Please ZIP and upload your input Word DOC document and Aspose.Words generated PDF and HTML files showing the undesired behavior here for testing. We will then investigate the issue on our end and provide you more information.
Please see the file attached which includes word doc and PDF file converted. I altered the word file to remove sensitive data and I still could duplicate the issue. You can see the extra blank page in page 10 in PDF file. It is converted using Aspose.Word v20.2.0. Thank you for the help.
Word and PDF Converted.zip (291.0 KB)
Please convert your “Word To Convert.docx” document to PDF format by using Save As command of MS Word and attach the PDF file here for further testing. Please also ZIP and attach the following font files here for further testing. Thanks for your cooperation.
- Open Sans
Please see the file attached. It includes a PDF file “saved as PDF” in Word and Open Sans font files. I found out I did not have the Open Sans fonts installed on my local so I downloaded them and sending to you. The PDF file is created before installing the fonts.
Thanks for your help.
Word PDF and Fonts.zip (612.1 KB)
We have installed the fonts you provided (OpenSans-Bold & OpenSans-Semibold are still missing) and then converted your Word document to PDF format by using MS Word 2019 and Aspose.Words 20.2 and attached them here for your reference:
The two PDF files look identical. So, this seems to be an expected behavior as Aspose.Words mimics the behavior of MS Word in this case. Please let us know if we can be of any further assistance.
I found out that converting the original document to PDF using the built-in Save-AS Word feature on my local still adds a blank page to different location even after I installed the fonts. (The document I sent you was the part of the original one with fake data to duplicate issue).
Also I found out our server already had those fonts installed and was running Aspose.Word. The server with Aspose.Word 20.2.0 generates a PDF with a blank page in the same location as the PDF generated on my local.
This case, I wonder if we still have any opportunities to remove the blank pages with Aspose.Word even though it mimics the behavior of MS Word.
I think, you can first convert Word document to PDF format by using Aspose.Words for .NET and then using Aspose.PDF for .NET API do the following:
- Detect blank pages in PDF (see Page.IsBlank Method)
- Remove such empty Pages from PDF (see PageCollection.Remove Method)
For any more details about post-processing generated PDF files, please refer to Aspose.PDF documentation.
Thank you for the advice.
We actually have a lot of Word docs to convert PDF and HTML daily basis and I’m not sure if it is good idea that removing blank pages from PDF without knowing it is intended or not.

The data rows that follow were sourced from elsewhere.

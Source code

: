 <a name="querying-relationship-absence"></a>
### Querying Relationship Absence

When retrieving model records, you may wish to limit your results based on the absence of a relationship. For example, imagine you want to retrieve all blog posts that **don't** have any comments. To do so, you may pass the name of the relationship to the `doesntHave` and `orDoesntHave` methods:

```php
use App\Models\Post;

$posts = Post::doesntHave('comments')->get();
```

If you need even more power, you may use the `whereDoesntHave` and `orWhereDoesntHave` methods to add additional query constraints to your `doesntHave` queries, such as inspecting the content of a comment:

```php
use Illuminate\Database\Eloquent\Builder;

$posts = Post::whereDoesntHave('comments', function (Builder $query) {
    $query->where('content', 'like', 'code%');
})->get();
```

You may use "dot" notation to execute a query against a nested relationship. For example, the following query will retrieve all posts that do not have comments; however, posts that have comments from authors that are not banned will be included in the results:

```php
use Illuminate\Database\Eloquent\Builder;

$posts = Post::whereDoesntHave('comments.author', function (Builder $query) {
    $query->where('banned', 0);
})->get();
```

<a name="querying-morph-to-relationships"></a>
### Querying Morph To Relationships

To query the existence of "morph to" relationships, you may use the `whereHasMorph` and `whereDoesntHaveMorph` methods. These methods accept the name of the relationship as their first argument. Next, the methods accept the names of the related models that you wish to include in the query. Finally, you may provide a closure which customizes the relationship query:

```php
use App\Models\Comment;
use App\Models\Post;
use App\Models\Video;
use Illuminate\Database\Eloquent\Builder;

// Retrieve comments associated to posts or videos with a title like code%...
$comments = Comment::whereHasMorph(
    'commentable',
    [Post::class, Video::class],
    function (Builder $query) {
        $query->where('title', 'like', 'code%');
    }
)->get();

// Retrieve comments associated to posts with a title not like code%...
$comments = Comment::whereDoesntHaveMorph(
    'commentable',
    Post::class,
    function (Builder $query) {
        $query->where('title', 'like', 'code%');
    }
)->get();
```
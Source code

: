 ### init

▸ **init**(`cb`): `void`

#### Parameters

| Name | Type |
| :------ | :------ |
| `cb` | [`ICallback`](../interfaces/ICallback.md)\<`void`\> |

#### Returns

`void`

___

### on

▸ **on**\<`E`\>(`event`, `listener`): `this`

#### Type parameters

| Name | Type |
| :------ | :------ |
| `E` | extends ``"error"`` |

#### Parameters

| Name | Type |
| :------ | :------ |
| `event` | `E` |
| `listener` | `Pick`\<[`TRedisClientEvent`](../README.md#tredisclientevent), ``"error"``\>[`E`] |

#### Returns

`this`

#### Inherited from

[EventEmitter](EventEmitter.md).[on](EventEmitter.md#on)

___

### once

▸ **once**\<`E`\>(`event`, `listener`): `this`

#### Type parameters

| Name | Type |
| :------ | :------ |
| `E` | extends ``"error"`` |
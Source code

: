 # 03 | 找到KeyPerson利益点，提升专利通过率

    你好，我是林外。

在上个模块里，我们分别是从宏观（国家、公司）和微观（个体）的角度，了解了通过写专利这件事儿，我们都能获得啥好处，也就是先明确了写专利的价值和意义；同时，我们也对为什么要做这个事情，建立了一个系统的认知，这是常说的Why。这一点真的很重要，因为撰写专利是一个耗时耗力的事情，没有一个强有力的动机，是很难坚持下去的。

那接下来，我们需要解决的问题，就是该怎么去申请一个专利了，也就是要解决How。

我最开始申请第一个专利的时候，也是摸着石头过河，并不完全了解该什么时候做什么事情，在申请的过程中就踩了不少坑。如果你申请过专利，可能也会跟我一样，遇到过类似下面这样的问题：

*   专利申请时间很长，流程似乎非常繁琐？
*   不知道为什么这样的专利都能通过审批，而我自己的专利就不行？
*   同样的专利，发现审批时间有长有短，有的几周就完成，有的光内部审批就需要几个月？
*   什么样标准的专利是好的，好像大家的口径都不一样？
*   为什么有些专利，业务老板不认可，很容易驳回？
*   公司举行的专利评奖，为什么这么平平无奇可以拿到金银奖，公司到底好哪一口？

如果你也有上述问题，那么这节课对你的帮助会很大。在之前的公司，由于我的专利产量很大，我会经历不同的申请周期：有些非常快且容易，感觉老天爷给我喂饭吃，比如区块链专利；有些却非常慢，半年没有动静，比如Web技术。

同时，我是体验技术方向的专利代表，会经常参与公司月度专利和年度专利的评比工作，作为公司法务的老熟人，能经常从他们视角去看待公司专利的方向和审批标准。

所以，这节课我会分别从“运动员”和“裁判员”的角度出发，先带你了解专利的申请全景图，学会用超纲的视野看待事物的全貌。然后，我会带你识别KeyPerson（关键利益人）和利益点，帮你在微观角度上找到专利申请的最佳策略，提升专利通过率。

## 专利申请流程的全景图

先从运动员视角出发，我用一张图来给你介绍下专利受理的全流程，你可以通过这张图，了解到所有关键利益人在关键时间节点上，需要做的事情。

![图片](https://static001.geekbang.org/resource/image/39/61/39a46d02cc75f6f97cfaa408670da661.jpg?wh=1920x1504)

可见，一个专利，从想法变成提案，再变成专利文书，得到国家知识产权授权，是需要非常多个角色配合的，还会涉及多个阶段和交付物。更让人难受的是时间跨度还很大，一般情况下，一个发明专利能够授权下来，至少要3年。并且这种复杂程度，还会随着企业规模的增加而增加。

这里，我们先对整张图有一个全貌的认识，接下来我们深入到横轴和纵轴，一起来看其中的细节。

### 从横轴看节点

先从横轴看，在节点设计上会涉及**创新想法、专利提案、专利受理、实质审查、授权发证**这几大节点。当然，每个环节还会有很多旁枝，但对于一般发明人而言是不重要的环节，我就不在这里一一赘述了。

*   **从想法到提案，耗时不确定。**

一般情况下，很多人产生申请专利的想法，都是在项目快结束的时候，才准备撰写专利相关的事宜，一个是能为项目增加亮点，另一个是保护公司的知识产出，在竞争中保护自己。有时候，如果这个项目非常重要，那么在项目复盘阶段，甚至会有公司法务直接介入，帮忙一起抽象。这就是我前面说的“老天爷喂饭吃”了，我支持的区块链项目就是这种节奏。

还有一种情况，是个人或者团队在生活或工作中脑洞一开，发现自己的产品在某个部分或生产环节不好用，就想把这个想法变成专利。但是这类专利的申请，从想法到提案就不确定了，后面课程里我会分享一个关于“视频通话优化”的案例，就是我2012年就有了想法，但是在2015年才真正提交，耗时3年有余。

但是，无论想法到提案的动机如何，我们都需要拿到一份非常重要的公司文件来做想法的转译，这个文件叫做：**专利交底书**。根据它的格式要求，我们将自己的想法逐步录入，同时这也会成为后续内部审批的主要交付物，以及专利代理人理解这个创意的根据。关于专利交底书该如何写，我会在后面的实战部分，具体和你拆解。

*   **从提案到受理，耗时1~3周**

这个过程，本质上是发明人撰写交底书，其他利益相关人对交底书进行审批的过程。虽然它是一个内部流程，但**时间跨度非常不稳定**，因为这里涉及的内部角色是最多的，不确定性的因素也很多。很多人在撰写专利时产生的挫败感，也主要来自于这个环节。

Also we found out the same issue with converted HTML - adding blank pages - and it is the same location as converted PDF with this particular Word doc.
I hope there are better solutions we can use but if that is the best could you provide some idea of removing blanks pages from converted HTML like PDF case?
Generally speaking, one solution would be as follows:
- Convert Word to PDF using Aspose.Words
- Load/Open above PDF using Aspose.PDF (in memory)
- Remove blank pages from above PDF object
- Instead of saving to PDF, save the object in Word format (Aspose.PDF supports DOC DOCX and Plain HTML Formats)
- Load above DOC or DOCX with Aspose.Words again
- Save to plain HTML or HTML Fixed formats
Hope, this helps.
Thank you for the support. We will discuss your solutions.